Can you guess which one of these is fake?
Of course not, they’re identical.
How about these?
If you paid close enough attention to the second message, you may have noticed the difference in URL hostname.
By the way, fedex.delivery
is available for purchase:
Source: Namecheap
But… if one is real and one was spoofed, why are both messages in the same conversation? Don’t they have different senders?
Truth is, for all your phone knows, they were sent by the same sender.
How is this possible?
SMS has a field called sender ID, which is set by the sender, requires no identity verification, and can be any arbitrary short string.
This allows anyone to send messages to any number, identifying themselves as whoever they want to impersonate.
And since there’s no sender phone number in the message, your phone can’t tell real and fake messages apart.
And so it groups them into the same conversation. Ugh.
And how do we fix it?
-
Sender ID should be a function of the sender phone number.
Assuming the integrity of the sender’s carrier, this would protect recipients from malicious senders.
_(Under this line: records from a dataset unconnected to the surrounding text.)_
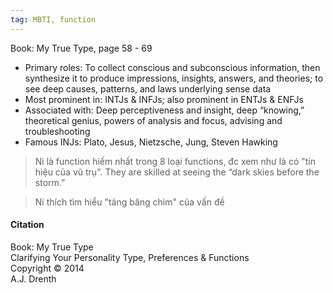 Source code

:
 ```yaml
---
tag: MBTI, function
---
```


Book: My True Type, page 58 - 69
- Primary roles: To collect conscious and subconscious information, then synthesize it to produce impressions, insights, answers, and theories; to see deep causes, patterns, and laws underlying sense data
- Most prominent in: INTJs & INFJs; also prominent in ENTJs & ENFJs 
- Associated with: Deep perceptiveness and insight, deep “knowing,” theoretical genius, powers of analysis and focus, advising and troubleshooting 
- Famous INJs: Plato, Jesus, Nietzsche, Jung, Steven Hawking

> Ni là function hiếm nhất trong 8 loại functions, đc xem như là có "tín hiệu của vũ trụ". They are skilled at seeing the “dark skies before the storm.”

> Ni thích tìm hiểu "tảng băng chìm" của vấn đề 

#### Citation

Book: My True Type  
Clarifying Your Personality Type, Preferences & Functions  
Copyright © 2014  
A.J. Drenth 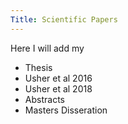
 ```yaml
---
Title: Scientific Papers
---
```


Here I will add my
- Thesis
- Usher et al 2016
- Usher et al 2018
- Abstracts
- Masters Disseration

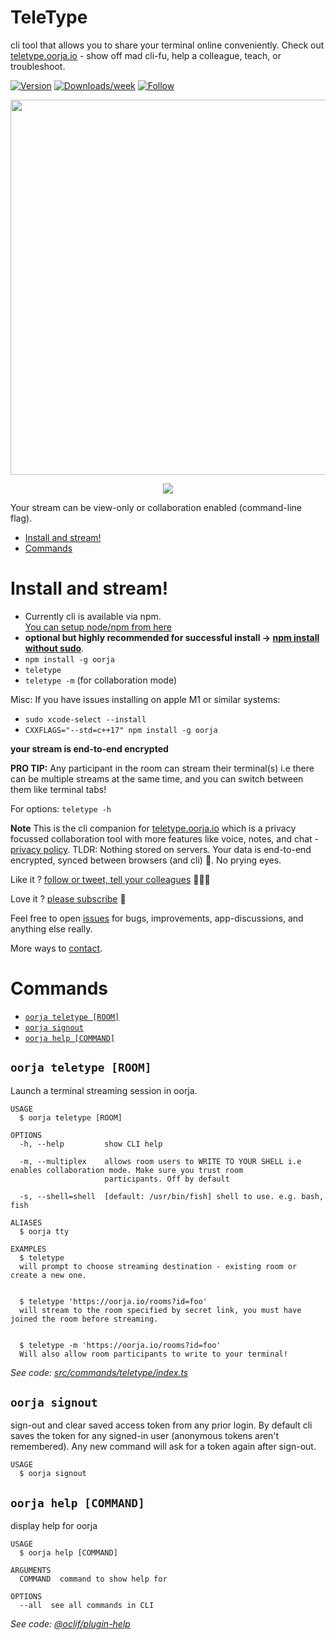 TeleType
=====

cli tool that allows you to share your terminal online conveniently. Check out [teletype.oorja.io](https://teletype.oorja.io) - show off mad cli-fu, help a colleague, teach, or troubleshoot.

[![Version](https://img.shields.io/npm/v/oorja.svg)](https://npmjs.org/package/oorja)
[![Downloads/week](https://img.shields.io/npm/dw/oorja.svg)](https://npmjs.org/package/oorja)
[![Follow](https://img.shields.io/twitter/follow/oorja_app?style=social)](https://twitter.com/oorja_app)

<p align="center">
  <img width="600" src="https://teletype.oorja.io/images/cli-demo.svg">
</p>

<p align="center">
  <img src="https://teletype.oorja.io/images/teletype-session.png">
</p>

Your stream can be view-only or collaboration enabled (command-line flag).

<!-- toc -->
* [Install and stream!](#install-and-stream)
* [Commands](#commands)
<!-- tocstop -->

# Install and stream!

- Currently cli is available via npm. <br />
  <a href="https://nodejs.org/en/download/" target="_blank">
  You can setup node/npm from here
  </a>
- **optional but highly recommended for successful install -> [npm install without sudo](https://github.com/sindresorhus/guides/blob/master/npm-global-without-sudo.md)**.
- `npm install -g oorja`
- `teletype`
- `teletype -m`  (for collaboration mode)

Misc: If you have issues installing on apple M1 or similar systems:
- `sudo xcode-select --install`
- `CXXFLAGS="--std=c++17" npm install -g oorja`

**your stream is end-to-end encrypted**

**PRO TIP:**
Any participant in the room can stream their terminal(s) i.e there can be multiple streams at the same time, and you can switch between them like terminal tabs!

For options: `teletype -h` 

**Note**
This is the cli companion for [teletype.oorja.io](https://teletype.oorja.io) which is a privacy focussed collaboration tool with more features like voice, notes, and chat - [privacy policy](https://teletype.oorja.io/privacy_policy).
TLDR: Nothing stored on servers. Your data is end-to-end encrypted, synced between browsers (and cli) 🍻. No prying eyes. 

Like it ? [follow or tweet, tell your colleagues](https://twitter.com/oorja_app) 👩🏻‍💻

Love it ? [please subscribe](https://teletype.oorja.io/subscription) 🖖

Feel free to open [issues](https://github.com/akshaykmr/TeleType/issues) for bugs, improvements, app-discussions, and anything else really.

More ways to [contact](https://teletype.oorja.io/contact).


# Commands

* [`oorja teletype [ROOM]`](#oorja-teletype-room)
* [`oorja signout`](#oorja-signout)
* [`oorja help [COMMAND]`](#oorja-help-command)

## `oorja teletype [ROOM]`

Launch a terminal streaming session in oorja.

```
USAGE
  $ oorja teletype [ROOM]

OPTIONS
  -h, --help         show CLI help

  -m, --multiplex    allows room users to WRITE TO YOUR SHELL i.e enables collaboration mode. Make sure you trust room
                     participants. Off by default

  -s, --shell=shell  [default: /usr/bin/fish] shell to use. e.g. bash, fish

ALIASES
  $ oorja tty

EXAMPLES
  $ teletype
  will prompt to choose streaming destination - existing room or create a new one.


  $ teletype 'https://oorja.io/rooms?id=foo'
  will stream to the room specified by secret link, you must have joined the room before streaming.


  $ teletype -m 'https://oorja.io/rooms?id=foo'
  Will also allow room participants to write to your terminal!
```

_See code: [src/commands/teletype/index.ts](https://github.com/akshaykmr/teletype/blob/v1.6.0/src/commands/teletype/index.ts)_


## `oorja signout`

sign-out and clear saved access token from any prior login. By default cli
saves the token for any signed-in user (anonymous tokens aren't remembered).
Any new command will ask for a token again after sign-out.

```
USAGE
  $ oorja signout
```

## `oorja help [COMMAND]`

display help for oorja

```
USAGE
  $ oorja help [COMMAND]

ARGUMENTS
  COMMAND  command to show help for

OPTIONS
  --all  see all commands in CLI
```

_See code: [@oclif/plugin-help](https://github.com/oclif/plugin-help/blob/v3.1.0/src/commands/help.ts)_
Some countries do this. -
Phones should warn users of non-verified sender IDs.
If browsers show “not secure” warnings on non-HTTPS sites, messaging apps should do the same for non-verified messages. -
Companies should stop sending URLs over SMS.
If your company sends links over SMS, expect your users to trust any further links they receive, including spoofed ones.
Vote the first one into policy, add number two to your backlog if you work on iOS or Android, and stop doing number three if you are.